Using Dragon policies to control placement and resources for processes

This example shows how policies can be passed and applied to processes that are started from a process group. Policies can be applied to the whole group as well as to individual processes. In this example, we apply a group policy that restricts the cpu affinity of all processes that are part of the group. A policy is then applied in batches to processes that are part of the group that restrict the placement of the processes to specific nodes.
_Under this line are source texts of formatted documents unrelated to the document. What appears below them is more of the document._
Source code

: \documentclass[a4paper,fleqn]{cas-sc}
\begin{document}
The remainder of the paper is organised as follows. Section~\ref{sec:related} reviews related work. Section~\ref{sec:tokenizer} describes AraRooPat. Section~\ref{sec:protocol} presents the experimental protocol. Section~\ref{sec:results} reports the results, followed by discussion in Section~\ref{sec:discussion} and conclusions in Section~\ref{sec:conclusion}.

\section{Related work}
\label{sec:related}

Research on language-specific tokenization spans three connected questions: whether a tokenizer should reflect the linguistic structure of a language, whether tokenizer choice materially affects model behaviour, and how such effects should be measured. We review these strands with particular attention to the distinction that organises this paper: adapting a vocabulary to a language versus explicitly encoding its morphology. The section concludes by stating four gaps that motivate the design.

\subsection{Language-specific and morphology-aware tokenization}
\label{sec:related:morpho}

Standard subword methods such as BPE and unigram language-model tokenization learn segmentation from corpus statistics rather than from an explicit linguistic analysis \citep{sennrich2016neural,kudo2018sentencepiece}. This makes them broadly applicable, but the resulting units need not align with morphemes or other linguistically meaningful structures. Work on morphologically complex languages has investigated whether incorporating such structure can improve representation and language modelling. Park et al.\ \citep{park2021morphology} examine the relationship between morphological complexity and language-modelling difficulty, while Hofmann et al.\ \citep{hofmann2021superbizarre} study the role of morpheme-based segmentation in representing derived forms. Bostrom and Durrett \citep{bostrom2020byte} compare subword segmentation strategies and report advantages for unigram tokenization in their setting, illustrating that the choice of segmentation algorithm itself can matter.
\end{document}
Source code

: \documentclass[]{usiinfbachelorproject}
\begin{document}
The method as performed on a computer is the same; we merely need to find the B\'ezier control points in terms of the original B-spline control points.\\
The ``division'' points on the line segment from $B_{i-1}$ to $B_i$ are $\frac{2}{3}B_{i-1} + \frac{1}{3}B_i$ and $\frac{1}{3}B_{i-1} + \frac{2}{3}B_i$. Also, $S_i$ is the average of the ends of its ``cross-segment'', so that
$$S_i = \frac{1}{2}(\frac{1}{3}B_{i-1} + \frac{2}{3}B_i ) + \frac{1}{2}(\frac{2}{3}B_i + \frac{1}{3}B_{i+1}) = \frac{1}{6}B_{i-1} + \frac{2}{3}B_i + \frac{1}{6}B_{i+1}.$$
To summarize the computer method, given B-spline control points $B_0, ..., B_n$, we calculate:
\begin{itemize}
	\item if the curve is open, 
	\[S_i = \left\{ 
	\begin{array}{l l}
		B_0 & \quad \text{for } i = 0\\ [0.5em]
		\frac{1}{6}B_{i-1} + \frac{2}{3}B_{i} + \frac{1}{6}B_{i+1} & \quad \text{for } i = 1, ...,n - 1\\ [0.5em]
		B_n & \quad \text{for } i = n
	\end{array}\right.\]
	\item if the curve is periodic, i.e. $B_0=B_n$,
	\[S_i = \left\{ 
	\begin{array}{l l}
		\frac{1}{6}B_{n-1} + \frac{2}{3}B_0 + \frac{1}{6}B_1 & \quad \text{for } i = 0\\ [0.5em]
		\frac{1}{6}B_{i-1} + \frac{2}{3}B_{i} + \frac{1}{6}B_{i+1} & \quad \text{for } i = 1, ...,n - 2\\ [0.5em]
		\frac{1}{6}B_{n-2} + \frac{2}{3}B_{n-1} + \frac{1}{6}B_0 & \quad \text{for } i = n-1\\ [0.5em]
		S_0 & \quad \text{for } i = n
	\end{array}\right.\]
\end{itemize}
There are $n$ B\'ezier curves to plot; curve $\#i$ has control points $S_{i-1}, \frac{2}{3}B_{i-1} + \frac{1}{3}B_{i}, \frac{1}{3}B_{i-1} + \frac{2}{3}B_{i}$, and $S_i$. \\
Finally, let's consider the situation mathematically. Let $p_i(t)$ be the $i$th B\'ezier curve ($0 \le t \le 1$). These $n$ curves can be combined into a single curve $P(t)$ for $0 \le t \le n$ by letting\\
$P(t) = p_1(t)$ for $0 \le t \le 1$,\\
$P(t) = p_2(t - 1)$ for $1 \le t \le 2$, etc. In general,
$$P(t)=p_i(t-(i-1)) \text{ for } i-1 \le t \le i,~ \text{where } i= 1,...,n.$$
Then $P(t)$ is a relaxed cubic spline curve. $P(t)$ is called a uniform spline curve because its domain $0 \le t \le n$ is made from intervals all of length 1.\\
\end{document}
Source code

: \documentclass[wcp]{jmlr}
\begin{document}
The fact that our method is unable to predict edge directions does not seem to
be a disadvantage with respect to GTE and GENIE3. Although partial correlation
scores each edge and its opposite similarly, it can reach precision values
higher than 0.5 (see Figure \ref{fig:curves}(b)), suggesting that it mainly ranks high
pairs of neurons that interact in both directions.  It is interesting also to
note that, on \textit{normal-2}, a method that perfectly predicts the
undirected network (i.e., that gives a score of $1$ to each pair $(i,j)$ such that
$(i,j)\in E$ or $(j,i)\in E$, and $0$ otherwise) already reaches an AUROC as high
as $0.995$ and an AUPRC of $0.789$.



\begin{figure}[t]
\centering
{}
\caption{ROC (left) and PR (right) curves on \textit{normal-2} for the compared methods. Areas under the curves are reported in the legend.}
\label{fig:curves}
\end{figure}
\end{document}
To demonstrate this restricted placement, we launch an MPI program, mpi_hello, that returns the hostname that it is running on along with its local process ID and its rank within the group.

Note, if the group policy and process policy conflict, an error is not raised. Instead, we resolve conflicts based on the following hierarchy: process policies > group policies > global policy.

This example consists of the following files:

policy_demo.py - This is the main file. It defines the policies and process group, launches the group, and then parses the output from the ranks before printing the output.
mpi_hello.c - This file contains a simple MPI program that prints the hostname, pid, and rank within the MPI group.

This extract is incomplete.